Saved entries
==============================
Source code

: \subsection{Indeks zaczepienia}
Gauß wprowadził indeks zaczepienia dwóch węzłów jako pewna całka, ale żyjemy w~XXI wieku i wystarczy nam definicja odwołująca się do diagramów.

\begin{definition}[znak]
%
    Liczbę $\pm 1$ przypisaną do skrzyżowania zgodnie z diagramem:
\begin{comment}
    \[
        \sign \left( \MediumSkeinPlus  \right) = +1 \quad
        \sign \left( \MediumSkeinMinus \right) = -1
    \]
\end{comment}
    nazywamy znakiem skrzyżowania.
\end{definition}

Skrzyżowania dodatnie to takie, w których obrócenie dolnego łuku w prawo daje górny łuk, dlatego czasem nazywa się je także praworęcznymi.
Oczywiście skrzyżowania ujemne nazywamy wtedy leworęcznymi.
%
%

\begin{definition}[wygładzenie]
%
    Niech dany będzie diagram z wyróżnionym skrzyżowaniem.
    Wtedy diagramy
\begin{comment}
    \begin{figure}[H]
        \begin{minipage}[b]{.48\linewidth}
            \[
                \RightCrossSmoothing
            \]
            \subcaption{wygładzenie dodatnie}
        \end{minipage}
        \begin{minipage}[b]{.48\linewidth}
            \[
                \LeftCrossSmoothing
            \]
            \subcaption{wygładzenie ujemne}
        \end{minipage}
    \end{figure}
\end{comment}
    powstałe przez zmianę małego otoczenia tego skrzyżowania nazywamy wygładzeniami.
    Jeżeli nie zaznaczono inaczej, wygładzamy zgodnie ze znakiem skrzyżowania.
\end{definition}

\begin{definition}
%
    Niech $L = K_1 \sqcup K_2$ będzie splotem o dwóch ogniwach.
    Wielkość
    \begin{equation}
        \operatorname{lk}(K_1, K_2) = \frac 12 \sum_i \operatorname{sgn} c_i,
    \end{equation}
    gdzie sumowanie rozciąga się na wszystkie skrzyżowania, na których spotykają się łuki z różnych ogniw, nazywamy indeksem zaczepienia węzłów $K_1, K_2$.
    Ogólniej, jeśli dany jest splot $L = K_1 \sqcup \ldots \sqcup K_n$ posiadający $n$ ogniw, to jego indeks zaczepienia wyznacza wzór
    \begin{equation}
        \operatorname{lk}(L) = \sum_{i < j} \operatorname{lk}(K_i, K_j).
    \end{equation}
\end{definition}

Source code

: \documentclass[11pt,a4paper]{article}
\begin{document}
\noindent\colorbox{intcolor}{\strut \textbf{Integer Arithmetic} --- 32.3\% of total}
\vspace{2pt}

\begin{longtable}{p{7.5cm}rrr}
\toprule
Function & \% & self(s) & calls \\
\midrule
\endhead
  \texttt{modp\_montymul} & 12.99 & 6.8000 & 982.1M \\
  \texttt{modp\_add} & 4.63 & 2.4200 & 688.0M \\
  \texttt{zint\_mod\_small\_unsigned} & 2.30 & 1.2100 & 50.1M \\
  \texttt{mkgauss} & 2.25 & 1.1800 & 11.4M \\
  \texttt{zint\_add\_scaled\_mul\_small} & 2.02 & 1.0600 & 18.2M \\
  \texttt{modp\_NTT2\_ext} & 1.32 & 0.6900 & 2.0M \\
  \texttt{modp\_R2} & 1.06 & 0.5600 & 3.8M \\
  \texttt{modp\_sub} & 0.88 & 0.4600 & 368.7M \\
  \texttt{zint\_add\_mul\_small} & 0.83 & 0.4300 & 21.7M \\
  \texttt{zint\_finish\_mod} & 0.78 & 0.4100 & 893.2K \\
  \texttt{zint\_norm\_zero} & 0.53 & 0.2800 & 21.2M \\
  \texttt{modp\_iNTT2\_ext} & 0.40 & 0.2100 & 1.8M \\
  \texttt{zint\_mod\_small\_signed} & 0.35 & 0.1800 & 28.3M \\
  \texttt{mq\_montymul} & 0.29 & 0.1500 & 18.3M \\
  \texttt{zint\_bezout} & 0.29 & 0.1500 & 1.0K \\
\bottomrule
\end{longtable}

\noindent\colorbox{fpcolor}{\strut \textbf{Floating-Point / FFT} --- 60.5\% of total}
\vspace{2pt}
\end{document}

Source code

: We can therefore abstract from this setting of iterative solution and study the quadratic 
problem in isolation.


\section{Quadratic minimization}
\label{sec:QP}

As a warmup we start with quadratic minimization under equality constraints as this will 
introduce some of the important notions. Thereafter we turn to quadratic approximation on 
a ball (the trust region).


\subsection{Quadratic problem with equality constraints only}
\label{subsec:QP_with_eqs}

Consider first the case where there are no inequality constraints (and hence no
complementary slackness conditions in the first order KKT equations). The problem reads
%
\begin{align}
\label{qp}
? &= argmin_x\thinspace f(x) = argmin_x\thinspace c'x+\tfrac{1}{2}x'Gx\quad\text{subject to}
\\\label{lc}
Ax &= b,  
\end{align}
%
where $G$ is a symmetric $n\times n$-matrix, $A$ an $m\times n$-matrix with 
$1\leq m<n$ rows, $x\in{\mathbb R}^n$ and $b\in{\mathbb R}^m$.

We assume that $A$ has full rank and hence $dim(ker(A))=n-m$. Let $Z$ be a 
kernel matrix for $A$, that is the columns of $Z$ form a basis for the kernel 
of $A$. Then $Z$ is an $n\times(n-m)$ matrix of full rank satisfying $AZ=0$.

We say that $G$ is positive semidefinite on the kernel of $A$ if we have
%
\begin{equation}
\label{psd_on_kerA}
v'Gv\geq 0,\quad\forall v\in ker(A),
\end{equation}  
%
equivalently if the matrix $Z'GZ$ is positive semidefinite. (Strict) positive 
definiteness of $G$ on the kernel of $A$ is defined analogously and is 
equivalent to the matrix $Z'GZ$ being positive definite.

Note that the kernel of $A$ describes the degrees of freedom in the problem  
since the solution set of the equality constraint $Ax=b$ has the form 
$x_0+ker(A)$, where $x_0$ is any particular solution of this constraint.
==============================
(About this task)
Collect from the data above every line that includes "Niech".

(Response)
    Niech dany będzie diagram z wyróżnionym skrzyżowaniem.
    Niech $L = K_1 \sqcup K_2$ będzie splotem o dwóch ogniwach.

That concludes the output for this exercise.